Copy every line below that has the word "Phrase" in it.

----------------

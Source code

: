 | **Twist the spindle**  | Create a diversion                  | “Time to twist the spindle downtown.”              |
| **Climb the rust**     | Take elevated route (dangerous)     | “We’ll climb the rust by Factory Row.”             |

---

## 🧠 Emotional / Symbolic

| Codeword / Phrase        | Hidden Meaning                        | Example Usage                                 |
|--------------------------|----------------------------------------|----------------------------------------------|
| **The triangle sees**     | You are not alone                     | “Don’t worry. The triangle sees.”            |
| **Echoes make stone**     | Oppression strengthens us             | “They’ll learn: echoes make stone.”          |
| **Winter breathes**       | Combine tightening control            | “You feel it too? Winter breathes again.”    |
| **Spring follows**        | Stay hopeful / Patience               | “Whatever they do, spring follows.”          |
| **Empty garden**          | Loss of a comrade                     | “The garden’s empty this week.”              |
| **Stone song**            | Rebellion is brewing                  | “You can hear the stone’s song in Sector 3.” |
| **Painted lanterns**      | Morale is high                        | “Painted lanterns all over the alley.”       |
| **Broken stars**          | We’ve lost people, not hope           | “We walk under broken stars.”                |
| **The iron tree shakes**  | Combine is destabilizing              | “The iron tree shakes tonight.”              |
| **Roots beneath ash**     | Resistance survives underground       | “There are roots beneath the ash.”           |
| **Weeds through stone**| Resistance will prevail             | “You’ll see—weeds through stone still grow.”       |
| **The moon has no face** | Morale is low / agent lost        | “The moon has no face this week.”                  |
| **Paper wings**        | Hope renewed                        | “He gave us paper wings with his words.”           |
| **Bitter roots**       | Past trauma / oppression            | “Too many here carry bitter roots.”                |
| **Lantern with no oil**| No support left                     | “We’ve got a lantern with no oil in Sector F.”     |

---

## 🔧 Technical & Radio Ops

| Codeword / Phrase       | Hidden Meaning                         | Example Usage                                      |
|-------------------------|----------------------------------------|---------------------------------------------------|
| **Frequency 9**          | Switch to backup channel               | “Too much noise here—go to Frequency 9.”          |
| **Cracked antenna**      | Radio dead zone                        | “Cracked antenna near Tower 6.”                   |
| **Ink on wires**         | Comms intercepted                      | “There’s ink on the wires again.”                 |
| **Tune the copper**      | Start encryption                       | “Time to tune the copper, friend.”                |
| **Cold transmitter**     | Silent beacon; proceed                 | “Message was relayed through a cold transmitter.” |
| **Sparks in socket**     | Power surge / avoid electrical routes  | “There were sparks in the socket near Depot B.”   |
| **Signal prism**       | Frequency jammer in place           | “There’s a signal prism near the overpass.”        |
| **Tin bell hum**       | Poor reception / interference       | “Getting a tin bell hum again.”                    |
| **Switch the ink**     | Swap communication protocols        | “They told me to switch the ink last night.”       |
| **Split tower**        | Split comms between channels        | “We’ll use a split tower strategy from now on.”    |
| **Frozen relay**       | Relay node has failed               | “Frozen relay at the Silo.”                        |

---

----------------

— EXERCISE RESULT —
| Codeword / Phrase        | Hidden Meaning                        | Example Usage                                 |
| Codeword / Phrase       | Hidden Meaning                         | Example Usage                                      |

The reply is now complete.